What you are asked to do. When a picture appears in the listing, leave it out and copy the rest exactly as it stands.

◇ ◇ ◇

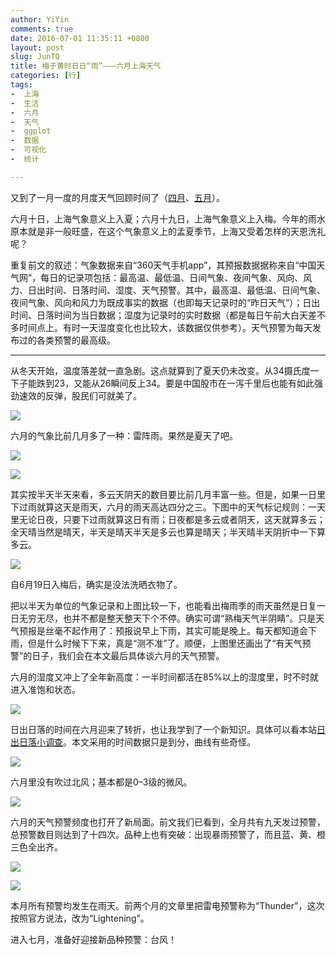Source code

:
 ```yaml
---
author: YiYin
comments: true
date: 2016-07-01 11:35:11 +0800
layout: post
slug: JunTQ
title: 梅子黄时日日“雨”———六月上海天气
categories: [行]
tags:
-  上海
-  生活
-  六月
-  天气
-  ggplot
-  数据
-  可视化
-  统计

---
```


又到了一月一度的月度天气回顾时间了（<a href="http://whyhow.github.io/2016/05/01/aprtq.html">四月</a>、<a href="http://www.whyhow.io/2016/06/01/aprtq.html">五月</a>）。

六月十日，上海气象意义上入夏；六月十九日，上海气象意义上入梅。今年的雨水原本就是非一般旺盛，在这个气象意义上的孟夏季节，上海又受着怎样的天恩洗礼呢？

重复前文的叙述：气象数据来自“360天气手机app”，其预报数据据称来自“中国天气网”，每日的记录项包括：最高温、最低温、日间气象、夜间气象、风向、风力、日出时间、日落时间、湿度、天气预警。其中，最高温、最低温、日间气象、夜间气象、风向和风力为既成事实的数据（也即每天记录时的“昨日天气”）；日出时间、日落时间为当日数据；湿度为记录时的实时数据（都是每日午前大白天差不多时间点上。有时一天湿度变化也比较大，该数据仅供参考）。天气预警为每天发布过的各类预警的最高级。

<hr/>

从冬天开始，温度落差就一直急剧。这点就算到了夏天仍未改变。从34摄氏度一下子能跌到23，又能从26瞬间反上34。要是中国股市在一泻千里后也能有如此强劲速效的反弹，股民们可就美了。

![](/public/images/Jun/ondo.png)

六月的气象比前几月多了一种：雷阵雨。果然是夏天了吧。

![](/public/images/Jun/tenkou.png)

![](/public/images/Jun/tenkou2.png)

其实按半天半天来看，多云天阴天的数目要比前几月丰富一些。但是，如果一日里下过雨就算这天是雨天，六月的雨天高达四分之三。下图中的天气标记规则：一天里无论日夜，只要下过雨就算这日有雨；日夜都是多云或者阴天，这天就算多云；全天晴当然是晴天，半天是晴天半天是多云也算是晴天；半天晴半天阴折中一下算多云。

![](/public/images/Jun/tenkouall.png)

自6月19日入梅后，确实是没法洗晒衣物了。

把以半天为单位的气象记录和上图比较一下，也能看出梅雨季的雨天虽然是日复一日无穷无尽，也并不都是整天整天下个不停。确实可谓“熟梅天气半阴睛”。只是天气预报是丝毫不起作用了：预报说早上下雨，其实可能是晚上。每天都知道会下雨，但是什么时候下下来，真是“测不准”了。顺便，上图里还画出了“有天气预警”的日子，我们会在本文最后具体谈六月的天气预警。

六月的湿度又冲上了全年新高度：一半时间都活在85%以上的湿度里，时不时就进入准饱和状态。

![](/public/images/Jun/humi.png)

日出日落的时间在六月迎来了转折，也让我学到了一个新知识。具体可以看本站<a href="http://www.whyhow.io/2016/06/22/sunrise.html">日出日落小调查</a>。本文采用的时间数据只是到分，曲线有些奇怪。

![](/public/images/Jun/taiyo.png)

六月里没有吹过北风；基本都是0&#8211;3级的微风。

![](/public/images/Jun/wind.png)

六月的天气预警频度也打开了新局面。前文我们已看到，全月共有九天发过预警，总预警数目则达到了十四次。品种上也有突破：出现暴雨预警了，而且蓝、黄、橙三色全出齐。

![](/public/images/Jun/alert2.png)

![](/public/images/Jun/alert.png)

本月所有预警均发生在雨天。前两个月的文章里把雷电预警称为“Thunder”，这次按照官方说法，改为“Lightening”。

进入七月，准备好迎接新品种预警：台风！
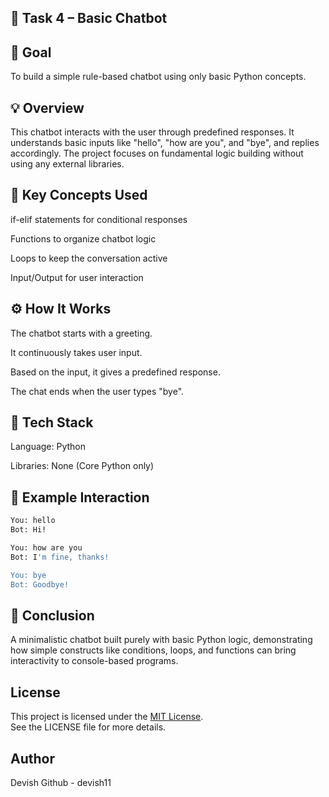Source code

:## 🧠 Task 4 – Basic Chatbot
## 🎯 Goal

To build a simple rule-based chatbot using only basic Python concepts.

## 💡 Overview

This chatbot interacts with the user through predefined responses.
It understands basic inputs like "hello", "how are you", and "bye", and replies accordingly.
The project focuses on fundamental logic building without using any external libraries.

## 🧩 Key Concepts Used

if-elif statements for conditional responses

Functions to organize chatbot logic

Loops to keep the conversation active

Input/Output for user interaction

## ⚙️ How It Works

The chatbot starts with a greeting.

It continuously takes user input.

Based on the input, it gives a predefined response.

The chat ends when the user types "bye".

## 🐍 Tech Stack

Language: Python

Libraries: None (Core Python only)

## 💬 Example Interaction
```bash
You: hello  
Bot: Hi!  

You: how are you  
Bot: I'm fine, thanks!  

You: bye  
Bot: Goodbye!
```
## 🏁 Conclusion

A minimalistic chatbot built purely with basic Python logic, demonstrating how simple constructs like conditions, loops, and functions can bring interactivity to console-based programs.

## License
This project is licensed under the [MIT License](LICENSE).  
See the LICENSE file for more details.

## Author 
Devish 
Github - devish11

◇ ◇ ◇

Solution for this task.
Source code

:
 ```yaml
---
author: YiYin
comments: true
date: 2016-07-01 11:35:11 +0800
layout: post
slug: JunTQ
title: 梅子黄时日日“雨”———六月上海天气
categories: [行]
tags:
-  上海
-  生活
-  六月
-  天气
-  ggplot
-  数据
-  可视化
-  统计

---
```


又到了一月一度的月度天气回顾时间了（<a href="http://whyhow.github.io/2016/05/01/aprtq.html">四月</a>、<a href="http://www.whyhow.io/2016/06/01/aprtq.html">五月</a>）。

六月十日，上海气象意义上入夏；六月十九日，上海气象意义上入梅。今年的雨水原本就是非一般旺盛，在这个气象意义上的孟夏季节，上海又受着怎样的天恩洗礼呢？

重复前文的叙述：气象数据来自“360天气手机app”，其预报数据据称来自“中国天气网”，每日的记录项包括：最高温、最低温、日间气象、夜间气象、风向、风力、日出时间、日落时间、湿度、天气预警。其中，最高温、最低温、日间气象、夜间气象、风向和风力为既成事实的数据（也即每天记录时的“昨日天气”）；日出时间、日落时间为当日数据；湿度为记录时的实时数据（都是每日午前大白天差不多时间点上。有时一天湿度变化也比较大，该数据仅供参考）。天气预警为每天发布过的各类预警的最高级。

<hr/>

从冬天开始，温度落差就一直急剧。这点就算到了夏天仍未改变。从34摄氏度一下子能跌到23，又能从26瞬间反上34。要是中国股市在一泻千里后也能有如此强劲速效的反弹，股民们可就美了。

![](/public/images/Jun/ondo.png)

六月的气象比前几月多了一种：雷阵雨。果然是夏天了吧。

![](/public/images/Jun/tenkou.png)

![](/public/images/Jun/tenkou2.png)

其实按半天半天来看，多云天阴天的数目要比前几月丰富一些。但是，如果一日里下过雨就算这天是雨天，六月的雨天高达四分之三。下图中的天气标记规则：一天里无论日夜，只要下过雨就算这日有雨；日夜都是多云或者阴天，这天就算多云；全天晴当然是晴天，半天是晴天半天是多云也算是晴天；半天晴半天阴折中一下算多云。

![](/public/images/Jun/tenkouall.png)

自6月19日入梅后，确实是没法洗晒衣物了。

把以半天为单位的气象记录和上图比较一下，也能看出梅雨季的雨天虽然是日复一日无穷无尽，也并不都是整天整天下个不停。确实可谓“熟梅天气半阴睛”。只是天气预报是丝毫不起作用了：预报说早上下雨，其实可能是晚上。每天都知道会下雨，但是什么时候下下来，真是“测不准”了。顺便，上图里还画出了“有天气预警”的日子，我们会在本文最后具体谈六月的天气预警。

六月的湿度又冲上了全年新高度：一半时间都活在85%以上的湿度里，时不时就进入准饱和状态。

![](/public/images/Jun/humi.png)

日出日落的时间在六月迎来了转折，也让我学到了一个新知识。具体可以看本站<a href="http://www.whyhow.io/2016/06/22/sunrise.html">日出日落小调查</a>。本文采用的时间数据只是到分，曲线有些奇怪。

![](/public/images/Jun/taiyo.png)

六月里没有吹过北风；基本都是0&#8211;3级的微风。

![](/public/images/Jun/wind.png)

六月的天气预警频度也打开了新局面。前文我们已看到，全月共有九天发过预警，总预警数目则达到了十四次。品种上也有突破：出现暴雨预警了，而且蓝、黄、橙三色全出齐。

![](/public/images/Jun/alert2.png)

![](/public/images/Jun/alert.png)

本月所有预警均发生在雨天。前两个月的文章里把雷电预警称为“Thunder”，这次按照官方说法，改为“Lightening”。

进入七月，准备好迎接新品种预警：台风！
Source code

:## 🧠 Task 4 – Basic Chatbot
## 🎯 Goal

To build a simple rule-based chatbot using only basic Python concepts.

## 💡 Overview

This chatbot interacts with the user through predefined responses.
It understands basic inputs like "hello", "how are you", and "bye", and replies accordingly.
The project focuses on fundamental logic building without using any external libraries.

## 🧩 Key Concepts Used

if-elif statements for conditional responses

Functions to organize chatbot logic

Loops to keep the conversation active

Input/Output for user interaction

## ⚙️ How It Works

The chatbot starts with a greeting.

It continuously takes user input.

Based on the input, it gives a predefined response.

The chat ends when the user types "bye".

## 🐍 Tech Stack

Language: Python

Libraries: None (Core Python only)

## 💬 Example Interaction
```bash
You: hello  
Bot: Hi!  

You: how are you  
Bot: I'm fine, thanks!  

You: bye  
Bot: Goodbye!
```
## 🏁 Conclusion

A minimalistic chatbot built purely with basic Python logic, demonstrating how simple constructs like conditions, loops, and functions can bring interactivity to console-based programs.

## License
This project is licensed under the [MIT License](LICENSE).  
See the LICENSE file for more details.

## Author 
Devish 
Github - devish11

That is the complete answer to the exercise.